Problem statement: Below are some records. Copy every line in them that holds "files".

Dataset extract START

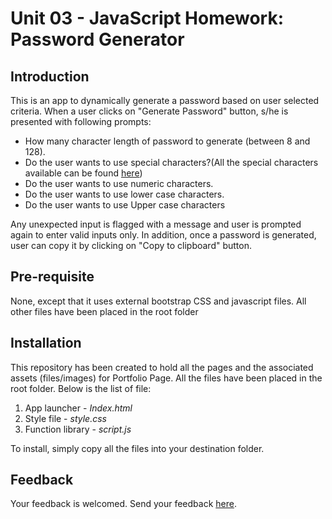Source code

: # Unit 03 - JavaScript Homework: Password Generator

## Introduction
<p> This is an app to dynamically generate a password based on user selected criteria. 
When a user clicks on "Generate Password" button, s/he is presented with following prompts:
<ul><li>How many character length of password to generate (between 8 and 128).</li>
    <li> Do the user wants to use special characters?(All the special characters available can be found <a href="https://www.owasp.org/index.php/Password_special_characters">here</a>)</li>
      <li> Do the user wants to use numeric characters.</li>
  <li>Do the user wants to use lower case characters.</li>
  <li>Do the user wants to use Upper case characters</li>
    </ul>
Any unexpected input is flagged with a message and user is prompted again to enter valid inputs only. 
In addition, once a password is generated, user can copy it by clicking on "Copy to clipboard" button.</p>
  
## Pre-requisite
<p>None, except that it uses external bootstrap CSS and javascript files. All other files have been placed in the root folder </p>

## Installation
<p>This repository has been created to hold all the pages and the associated assets (files/images) for Portfolio Page. All the files have been placed in the root folder. Below is the list of file:
    <ol>
        <li>App launcher - <em>Index.html</em></li>
        <li>Style file - <em>style.css</em></li>
        <li>Function library - <em>script.js</em></li>
</ol>
    
To install, simply copy all the files into your destination folder.</p>

## Feedback
<p> Your feedback is welcomed. Send your feedback <a href="mailto:bhaskar.tripathi@outlook.com?Subject=Password%20Generator%20App%20-%20Feedback" target="_top">here</a>.</p>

Dataset extract END

Task answer:
<p>None, except that it uses external bootstrap CSS and javascript files. All other files have been placed in the root folder </p>
<p>This repository has been created to hold all the pages and the associated assets (files/images) for Portfolio Page. All the files have been placed in the root folder. Below is the list of file:
To install, simply copy all the files into your destination folder.</p>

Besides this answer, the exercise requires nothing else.